Woolworths CEO O’Brien to Retire as Growth Plans DisappointDavid Fickling
Woolworths Ltd. said Grant O’Brien will retire as chief executive officer after less than four years at the helm, as Australia’s largest supermarket chain struggles with competition from discount rivals.
O’Brien, 53, will remain in the role until the company finds a successor, Sydney-based Woolworths said in a statement Wednesday. The company also cut its full-year profit forecast and said it would fire 1,200 workers.
O’Brien, who began work at Woolworths in his twenties as a shelf stacker, had pledged to restore profit growth that ran at more than 10 percent annually for a decade. Acknowledging that recent performance had been “disappointing,” he said net profit will fall 12 percent in the current fiscal year -- the second drop under O’Brien after 12 years of unbroken growth to 2011.
“Woolworths was king of the supermarket business in an expanding economy while competition was unfathomably low,” said Jeremy Hook, who helps manage about A$350 million including Woolworths shares as investment director of TMS Capital Pty. in Sydney. “It’s probably a good thing he’s going. The market’s been baying for blood and the record under his watch is poor.”
Woolworths shares, which closed at their lowest level in three years Monday, were 1.8 percent higher at 11:50 a.m. in Sydney. They have declined 11 percent so far this year against a 3.3 percent improvement in the S&P/ASX 200 benchmark.
O’Brien said on a media call after the announcement he isn’t looking for another job and considers his departure from the company where he’s worked for 28 years his retirement, not a resignation.
“Very few people get the privilege of being CEO in a company that they grew up in, and I had that privilege,” he said. “I don’t think that you can recreate that somewhere else.”
With a combined market share of more than 78 percent, Woolworths and Wesfarmers Ltd., which owns its main rival Coles, have become two of the top seven retailers globally by net profits. That’s under threat from German discounter Aldi, which has doubled sales in the country since 2008 and could repeat that by 2019, according to UBS Group AG.
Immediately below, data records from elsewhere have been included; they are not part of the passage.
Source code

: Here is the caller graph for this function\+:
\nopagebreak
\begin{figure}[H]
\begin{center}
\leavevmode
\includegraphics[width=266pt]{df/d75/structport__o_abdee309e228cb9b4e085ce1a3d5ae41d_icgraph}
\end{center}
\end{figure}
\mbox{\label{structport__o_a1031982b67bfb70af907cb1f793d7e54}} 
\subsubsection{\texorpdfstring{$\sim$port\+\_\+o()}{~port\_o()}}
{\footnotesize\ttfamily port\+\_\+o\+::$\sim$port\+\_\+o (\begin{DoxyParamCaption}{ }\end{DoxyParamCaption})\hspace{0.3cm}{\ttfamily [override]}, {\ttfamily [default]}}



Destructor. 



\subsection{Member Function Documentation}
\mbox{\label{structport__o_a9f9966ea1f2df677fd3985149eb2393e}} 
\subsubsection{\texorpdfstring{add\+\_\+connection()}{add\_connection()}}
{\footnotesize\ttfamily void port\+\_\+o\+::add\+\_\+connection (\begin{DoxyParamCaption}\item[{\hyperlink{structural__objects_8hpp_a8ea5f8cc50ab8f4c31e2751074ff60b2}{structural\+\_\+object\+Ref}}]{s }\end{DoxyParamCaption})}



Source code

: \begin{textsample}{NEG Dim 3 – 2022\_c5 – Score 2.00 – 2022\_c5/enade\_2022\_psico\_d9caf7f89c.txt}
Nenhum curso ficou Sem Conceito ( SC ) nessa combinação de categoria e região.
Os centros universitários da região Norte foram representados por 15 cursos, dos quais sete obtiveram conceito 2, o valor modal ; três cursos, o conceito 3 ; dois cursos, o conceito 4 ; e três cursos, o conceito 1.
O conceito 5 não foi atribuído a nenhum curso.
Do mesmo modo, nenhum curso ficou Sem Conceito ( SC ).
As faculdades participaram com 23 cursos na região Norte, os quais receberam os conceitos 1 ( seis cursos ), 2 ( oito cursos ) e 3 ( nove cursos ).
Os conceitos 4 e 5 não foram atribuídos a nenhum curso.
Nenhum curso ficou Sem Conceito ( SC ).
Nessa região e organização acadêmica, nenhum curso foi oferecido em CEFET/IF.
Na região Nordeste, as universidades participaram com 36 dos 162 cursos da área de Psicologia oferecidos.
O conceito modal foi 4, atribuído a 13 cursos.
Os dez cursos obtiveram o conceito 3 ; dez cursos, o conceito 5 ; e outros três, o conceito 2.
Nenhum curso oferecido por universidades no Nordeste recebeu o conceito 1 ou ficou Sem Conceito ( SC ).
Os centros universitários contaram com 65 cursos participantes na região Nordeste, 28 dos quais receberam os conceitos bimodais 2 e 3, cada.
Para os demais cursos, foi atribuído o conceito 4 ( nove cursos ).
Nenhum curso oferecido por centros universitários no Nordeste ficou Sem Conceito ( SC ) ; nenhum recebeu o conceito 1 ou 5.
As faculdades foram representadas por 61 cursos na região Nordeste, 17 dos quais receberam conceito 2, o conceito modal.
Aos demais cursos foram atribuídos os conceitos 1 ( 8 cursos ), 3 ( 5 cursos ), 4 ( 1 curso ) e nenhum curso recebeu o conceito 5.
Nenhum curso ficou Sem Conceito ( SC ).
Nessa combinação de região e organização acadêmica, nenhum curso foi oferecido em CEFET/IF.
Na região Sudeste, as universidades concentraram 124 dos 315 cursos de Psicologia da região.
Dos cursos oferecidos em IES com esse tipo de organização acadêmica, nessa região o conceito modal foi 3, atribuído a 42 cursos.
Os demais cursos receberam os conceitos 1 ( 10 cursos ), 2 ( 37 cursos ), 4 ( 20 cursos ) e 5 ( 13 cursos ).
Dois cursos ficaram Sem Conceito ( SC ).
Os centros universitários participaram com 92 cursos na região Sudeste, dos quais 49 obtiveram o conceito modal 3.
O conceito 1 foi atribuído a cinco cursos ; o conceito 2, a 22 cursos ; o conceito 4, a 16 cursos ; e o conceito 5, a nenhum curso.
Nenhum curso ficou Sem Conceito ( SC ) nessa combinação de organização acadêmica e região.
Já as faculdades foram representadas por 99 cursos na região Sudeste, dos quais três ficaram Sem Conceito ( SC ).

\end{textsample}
“We set out clear strategies to grow our businesses over the next three years and we have been working hard to execute these plans,” O’Brien said in the statement Wednesday. “However, the recent performance has been disappointing and below expectations.”
Net profit in the full fiscal year will fall to about A$2.15 billion, from A$2.45 billion last year, as a result of discounting its products and investing in stores to win back customers, Woolworths said. The company will take one-time costs of about A$270 million to pay for about 1,200 redundancies, changes to business practices and selling property assets at a loss.
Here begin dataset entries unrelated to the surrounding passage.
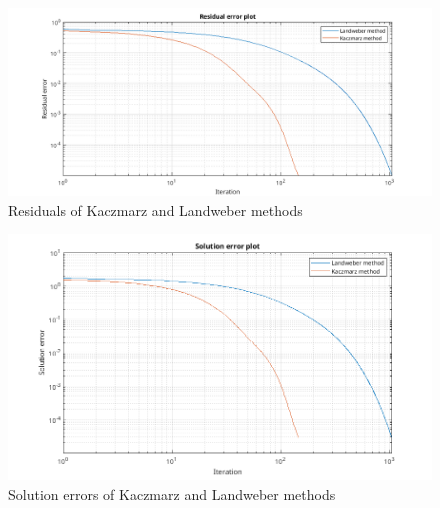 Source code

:   \begin{figure}[H]
    \centering
    \includegraphics[width=1\textwidth]{images/Residuals_Problem2.png}
    \caption{Residuals of Kaczmarz and Landweber methods}
\end{figure}
\begin{figure}[H]
  \centering
  \includegraphics[width=1\textwidth]{images/Solution_Problem2.png}
  \caption{Solution errors of Kaczmarz and Landweber methods}
\end{figure}
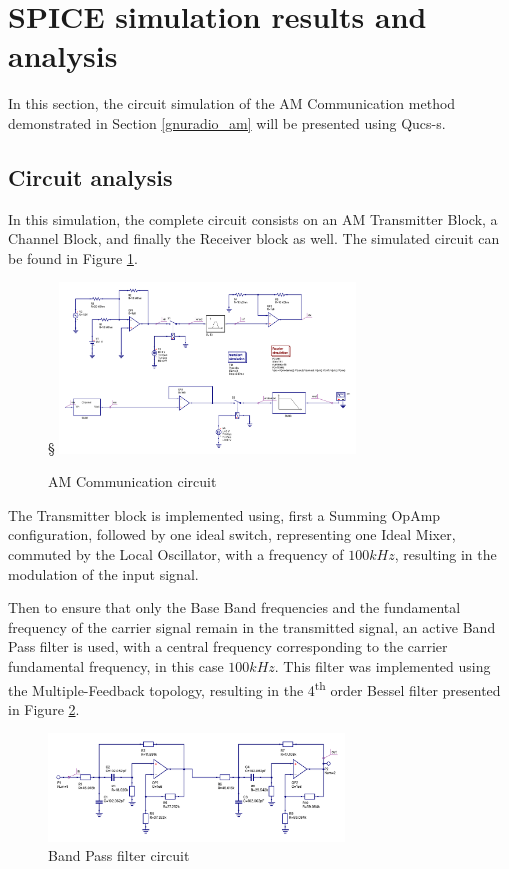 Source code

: \section{SPICE simulation results and analysis}

In this section, the circuit simulation of the AM Communication method demonstrated in Section \ref{gnuradio_am} will be presented using Qucs-s. 

\subsection{Circuit analysis}

In this simulation, the complete circuit consists on an AM Transmitter Block, a Channel Block, and finally the Receiver block as well. The simulated circuit can be found in Figure \ref{fig:Qucs_fullcircuit}.

\begin{figure}[H]§
    \centering
    \includegraphics*[width=0.7\textwidth]{Images/Qucs_fullcircuit.png}
    \caption{AM Communication circuit}
    \label{fig:Qucs_fullcircuit}
\end{figure}

The Transmitter block is implemented using, first a Summing OpAmp configuration, followed by one ideal switch, representing one Ideal Mixer, commuted by the Local Oscillator, with a frequency of $100 kHz$, resulting in the modulation of the input signal. 

Then to ensure that only the Base Band frequencies and the fundamental frequency of the carrier signal remain in the transmitted signal, an active Band Pass filter is used, with a central frequency corresponding to the carrier fundamental frequency, in this case $100 kHz$. This filter was implemented using the Multiple-Feedback topology, resulting in the 4\textsuperscript{th} order Bessel filter presented in Figure \ref{fig:Qucs_BPcircuit}.

\begin{figure}[H]
    \centering
    \includegraphics*[width=0.7\textwidth]{Images/Qucs_BPcircuit.png}
    \caption{Band Pass filter circuit}
    \label{fig:Qucs_BPcircuit}
\end{figure}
Woolworths has tried and failed for 21 consecutive quarters to overtake Coles in the key measure of sales growth from grocery stores open at least 12 months.
The measure has so far fallen about 0.7 percent in the June quarter, after adjusting for the timing of Easter. If sustained, that would be the first quarterly fall since at least 2007. Australian supermarkets made up about 84 percent of Woolworths operating income last year, according to data compiled by Bloomberg.
Sales from Big W stores open at least 12 months have fallen 12 percent in the quarter to date, while those from the loss-making Masters hardware joint venture with Lowe’s Cos. gained 18 percent.
“Aldi have taken 10 years to get under anyone’s skin and they’ve been consistently underestimated,” said Hook. “Woolworths was the shoppers’ choice but customers have now switched to Coles or Aldi and it will take a bit of convincing to win them back.”
(An earlier version of this story was corrected to show that O’Brien began work at the supermarket as a shelf stacker in his twenties, not as a teenager.)